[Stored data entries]
-- Opening Marker --
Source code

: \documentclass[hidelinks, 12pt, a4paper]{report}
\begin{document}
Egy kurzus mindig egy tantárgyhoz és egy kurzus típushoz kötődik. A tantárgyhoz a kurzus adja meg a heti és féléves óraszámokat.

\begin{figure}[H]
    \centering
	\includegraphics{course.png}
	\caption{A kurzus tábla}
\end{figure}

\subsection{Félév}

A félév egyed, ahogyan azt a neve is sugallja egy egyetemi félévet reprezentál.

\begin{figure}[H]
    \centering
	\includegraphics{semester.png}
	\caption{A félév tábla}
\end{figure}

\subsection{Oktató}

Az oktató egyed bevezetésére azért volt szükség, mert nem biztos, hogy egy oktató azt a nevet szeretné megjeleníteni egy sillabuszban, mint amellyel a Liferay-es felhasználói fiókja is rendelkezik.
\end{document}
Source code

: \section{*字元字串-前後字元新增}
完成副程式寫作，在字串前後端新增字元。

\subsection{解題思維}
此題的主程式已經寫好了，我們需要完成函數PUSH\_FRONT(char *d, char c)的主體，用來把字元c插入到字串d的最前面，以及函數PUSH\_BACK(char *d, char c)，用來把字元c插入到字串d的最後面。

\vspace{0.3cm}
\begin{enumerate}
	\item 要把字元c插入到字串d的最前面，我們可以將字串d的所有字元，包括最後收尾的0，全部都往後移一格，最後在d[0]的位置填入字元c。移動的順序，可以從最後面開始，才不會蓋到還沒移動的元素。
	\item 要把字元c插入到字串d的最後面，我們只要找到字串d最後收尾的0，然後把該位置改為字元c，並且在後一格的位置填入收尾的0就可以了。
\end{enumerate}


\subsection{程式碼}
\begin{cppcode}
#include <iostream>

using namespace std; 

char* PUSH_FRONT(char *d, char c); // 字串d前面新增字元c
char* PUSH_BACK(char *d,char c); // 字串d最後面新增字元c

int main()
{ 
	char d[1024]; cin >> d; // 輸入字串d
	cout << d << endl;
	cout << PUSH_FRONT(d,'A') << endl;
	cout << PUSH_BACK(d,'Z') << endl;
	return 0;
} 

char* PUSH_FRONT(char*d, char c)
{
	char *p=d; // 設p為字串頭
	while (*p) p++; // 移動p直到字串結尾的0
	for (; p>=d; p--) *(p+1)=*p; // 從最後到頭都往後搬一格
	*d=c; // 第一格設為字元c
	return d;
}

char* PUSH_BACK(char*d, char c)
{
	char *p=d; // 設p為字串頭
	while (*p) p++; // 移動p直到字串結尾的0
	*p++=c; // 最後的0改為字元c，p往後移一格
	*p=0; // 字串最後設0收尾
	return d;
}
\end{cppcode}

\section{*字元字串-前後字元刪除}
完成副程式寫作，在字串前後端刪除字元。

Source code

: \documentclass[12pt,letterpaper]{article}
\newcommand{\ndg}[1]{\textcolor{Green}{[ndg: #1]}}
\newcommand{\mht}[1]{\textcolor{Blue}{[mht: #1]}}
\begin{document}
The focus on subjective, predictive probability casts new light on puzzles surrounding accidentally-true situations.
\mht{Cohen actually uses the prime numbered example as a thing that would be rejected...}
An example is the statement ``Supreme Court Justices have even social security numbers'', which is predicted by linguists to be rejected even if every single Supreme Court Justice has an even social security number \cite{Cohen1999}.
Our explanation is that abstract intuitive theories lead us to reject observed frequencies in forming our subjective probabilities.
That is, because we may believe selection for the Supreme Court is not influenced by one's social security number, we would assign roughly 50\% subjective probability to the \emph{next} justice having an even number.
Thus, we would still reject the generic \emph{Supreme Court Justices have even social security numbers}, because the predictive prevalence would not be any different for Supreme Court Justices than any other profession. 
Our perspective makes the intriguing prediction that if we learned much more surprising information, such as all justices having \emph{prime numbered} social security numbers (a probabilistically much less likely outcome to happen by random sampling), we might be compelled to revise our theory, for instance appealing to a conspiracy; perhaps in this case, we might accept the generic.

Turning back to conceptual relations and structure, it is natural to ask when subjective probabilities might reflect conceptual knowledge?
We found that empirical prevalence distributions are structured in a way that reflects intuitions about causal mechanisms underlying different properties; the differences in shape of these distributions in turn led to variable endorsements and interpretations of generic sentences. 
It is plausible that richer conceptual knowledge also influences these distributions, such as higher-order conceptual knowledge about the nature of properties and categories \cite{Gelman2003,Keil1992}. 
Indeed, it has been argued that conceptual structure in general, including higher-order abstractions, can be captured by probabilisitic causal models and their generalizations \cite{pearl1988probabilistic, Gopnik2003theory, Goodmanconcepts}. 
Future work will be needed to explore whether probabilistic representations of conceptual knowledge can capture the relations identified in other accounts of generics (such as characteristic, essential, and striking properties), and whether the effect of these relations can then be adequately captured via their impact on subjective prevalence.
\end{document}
-- Closing Marker --
→ **Exercise objective**: The full set of entries above needs to be restated word for word.

→ **Answer for this exercise**:
Source code

: \documentclass[hidelinks, 12pt, a4paper]{report}
\begin{document}
Egy kurzus mindig egy tantárgyhoz és egy kurzus típushoz kötődik. A tantárgyhoz a kurzus adja meg a heti és féléves óraszámokat.

\begin{figure}[H]
    \centering
	\includegraphics{course.png}
	\caption{A kurzus tábla}
\end{figure}

\subsection{Félév}

A félév egyed, ahogyan azt a neve is sugallja egy egyetemi félévet reprezentál.

\begin{figure}[H]
    \centering
	\includegraphics{semester.png}
	\caption{A félév tábla}
\end{figure}

\subsection{Oktató}

Az oktató egyed bevezetésére azért volt szükség, mert nem biztos, hogy egy oktató azt a nevet szeretné megjeleníteni egy sillabuszban, mint amellyel a Liferay-es felhasználói fiókja is rendelkezik.
\end{document}
Source code

: \section{*字元字串-前後字元新增}
完成副程式寫作，在字串前後端新增字元。

\subsection{解題思維}
此題的主程式已經寫好了，我們需要完成函數PUSH\_FRONT(char *d, char c)的主體，用來把字元c插入到字串d的最前面，以及函數PUSH\_BACK(char *d, char c)，用來把字元c插入到字串d的最後面。

\vspace{0.3cm}
\begin{enumerate}
	\item 要把字元c插入到字串d的最前面，我們可以將字串d的所有字元，包括最後收尾的0，全部都往後移一格，最後在d[0]的位置填入字元c。移動的順序，可以從最後面開始，才不會蓋到還沒移動的元素。
	\item 要把字元c插入到字串d的最後面，我們只要找到字串d最後收尾的0，然後把該位置改為字元c，並且在後一格的位置填入收尾的0就可以了。
\end{enumerate}


\subsection{程式碼}
\begin{cppcode}
#include <iostream>

using namespace std; 

char* PUSH_FRONT(char *d, char c); // 字串d前面新增字元c
char* PUSH_BACK(char *d,char c); // 字串d最後面新增字元c

int main()
{ 
	char d[1024]; cin >> d; // 輸入字串d
	cout << d << endl;
	cout << PUSH_FRONT(d,'A') << endl;
	cout << PUSH_BACK(d,'Z') << endl;
	return 0;
} 

char* PUSH_FRONT(char*d, char c)
{
	char *p=d; // 設p為字串頭
	while (*p) p++; // 移動p直到字串結尾的0
	for (; p>=d; p--) *(p+1)=*p; // 從最後到頭都往後搬一格
	*d=c; // 第一格設為字元c
	return d;
}

char* PUSH_BACK(char*d, char c)
{
	char *p=d; // 設p為字串頭
	while (*p) p++; // 移動p直到字串結尾的0
	*p++=c; // 最後的0改為字元c，p往後移一格
	*p=0; // 字串最後設0收尾
	return d;
}
\end{cppcode}

\section{*字元字串-前後字元刪除}
完成副程式寫作，在字串前後端刪除字元。

Source code

: \documentclass[12pt,letterpaper]{article}
\newcommand{\ndg}[1]{\textcolor{Green}{[ndg: #1]}}
\newcommand{\mht}[1]{\textcolor{Blue}{[mht: #1]}}
\begin{document}
The focus on subjective, predictive probability casts new light on puzzles surrounding accidentally-true situations.
\mht{Cohen actually uses the prime numbered example as a thing that would be rejected...}
An example is the statement ``Supreme Court Justices have even social security numbers'', which is predicted by linguists to be rejected even if every single Supreme Court Justice has an even social security number \cite{Cohen1999}.
Our explanation is that abstract intuitive theories lead us to reject observed frequencies in forming our subjective probabilities.
That is, because we may believe selection for the Supreme Court is not influenced by one's social security number, we would assign roughly 50\% subjective probability to the \emph{next} justice having an even number.
Thus, we would still reject the generic \emph{Supreme Court Justices have even social security numbers}, because the predictive prevalence would not be any different for Supreme Court Justices than any other profession. 
Our perspective makes the intriguing prediction that if we learned much more surprising information, such as all justices having \emph{prime numbered} social security numbers (a probabilistically much less likely outcome to happen by random sampling), we might be compelled to revise our theory, for instance appealing to a conspiracy; perhaps in this case, we might accept the generic.

Turning back to conceptual relations and structure, it is natural to ask when subjective probabilities might reflect conceptual knowledge?
We found that empirical prevalence distributions are structured in a way that reflects intuitions about causal mechanisms underlying different properties; the differences in shape of these distributions in turn led to variable endorsements and interpretations of generic sentences. 
It is plausible that richer conceptual knowledge also influences these distributions, such as higher-order conceptual knowledge about the nature of properties and categories \cite{Gelman2003,Keil1992}. 
Indeed, it has been argued that conceptual structure in general, including higher-order abstractions, can be captured by probabilisitic causal models and their generalizations \cite{pearl1988probabilistic, Gopnik2003theory, Goodmanconcepts}. 
Future work will be needed to explore whether probabilistic representations of conceptual knowledge can capture the relations identified in other accounts of generics (such as characteristic, essential, and striking properties), and whether the effect of these relations can then be adequately captured via their impact on subjective prevalence.
\end{document}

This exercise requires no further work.